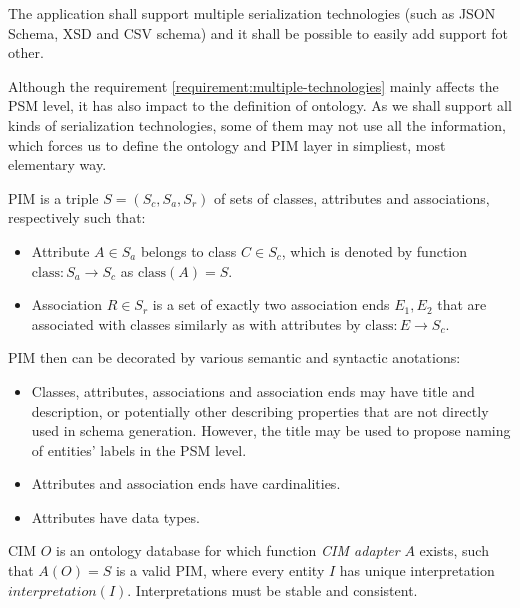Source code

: \begin{requirement}
    \label{requirement:multiple-technologies}
    The application shall support multiple serialization technologies (such as JSON Schema, XSD and CSV schema) and it shall be possible to easily add support fot other.
\end{requirement}

Although the requirement \ref{requirement:multiple-technologies} mainly affects the PSM level, it has also impact to the definition of ontology. As we shall support all kinds of serialization technologies, some of them may not use all the information, which forces us to define the ontology and PIM layer in simpliest, most elementary way.

\begin{definition}[PIM] PIM is a triple $S=(S_c, S_a, S_r)$ of sets of classes, attributes and associations, respectively such that:
\begin{itemize}
    \item Attribute $A \in S_a$ belongs to class $C \in S_c$, which is denoted by function $\textrm{class}: S_a \rightarrow S_c$ as $\textrm{class}(A)=S$.
    \item Association $R \in S_r$ is a set of exactly two association ends ${E_1, E_2}$ that are associated with classes similarly as with attributes by $\textrm{class}: E \rightarrow S_c$.
\end{itemize}
\end{definition}

PIM then can be decorated by various semantic and syntactic anotations:

\begin{itemize}
    \item Classes, attributes, associations and association ends may have title and description, or potentially other describing properties that are not directly used in schema generation. However, the title may be used to propose naming of entities' labels in the PSM level.
    \item Attributes and association ends have cardinalities.
    \item Attributes have data types.
\end{itemize}

\begin{definition}[CIM]
CIM $O$ is an ontology database for which function \textit{CIM adapter} $A$ exists, such that $A(O) = S$ is a valid PIM, where every entity $I$ has unique interpretation $interpretation(I)$. Interpretations must be stable and consistent.
\end{definition}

= ACTIVITY =
Could you restate each record word for word, keeping the pictures out?

= SOLUTION FOR THIS PROBLEM =
Source code

: \begin{requirement}
    \label{requirement:multiple-technologies}
    The application shall support multiple serialization technologies (such as JSON Schema, XSD and CSV schema) and it shall be possible to easily add support fot other.
\end{requirement}

Although the requirement \ref{requirement:multiple-technologies} mainly affects the PSM level, it has also impact to the definition of ontology. As we shall support all kinds of serialization technologies, some of them may not use all the information, which forces us to define the ontology and PIM layer in simpliest, most elementary way.

\begin{definition}[PIM] PIM is a triple $S=(S_c, S_a, S_r)$ of sets of classes, attributes and associations, respectively such that:
\begin{itemize}
    \item Attribute $A \in S_a$ belongs to class $C \in S_c$, which is denoted by function $\textrm{class}: S_a \rightarrow S_c$ as $\textrm{class}(A)=S$.
    \item Association $R \in S_r$ is a set of exactly two association ends ${E_1, E_2}$ that are associated with classes similarly as with attributes by $\textrm{class}: E \rightarrow S_c$.
\end{itemize}
\end{definition}

PIM then can be decorated by various semantic and syntactic anotations:

\begin{itemize}
    \item Classes, attributes, associations and association ends may have title and description, or potentially other describing properties that are not directly used in schema generation. However, the title may be used to propose naming of entities' labels in the PSM level.
    \item Attributes and association ends have cardinalities.
    \item Attributes have data types.
\end{itemize}

\begin{definition}[CIM]
CIM $O$ is an ontology database for which function \textit{CIM adapter} $A$ exists, such that $A(O) = S$ is a valid PIM, where every entity $I$ has unique interpretation $interpretation(I)$. Interpretations must be stable and consistent.
\end{definition}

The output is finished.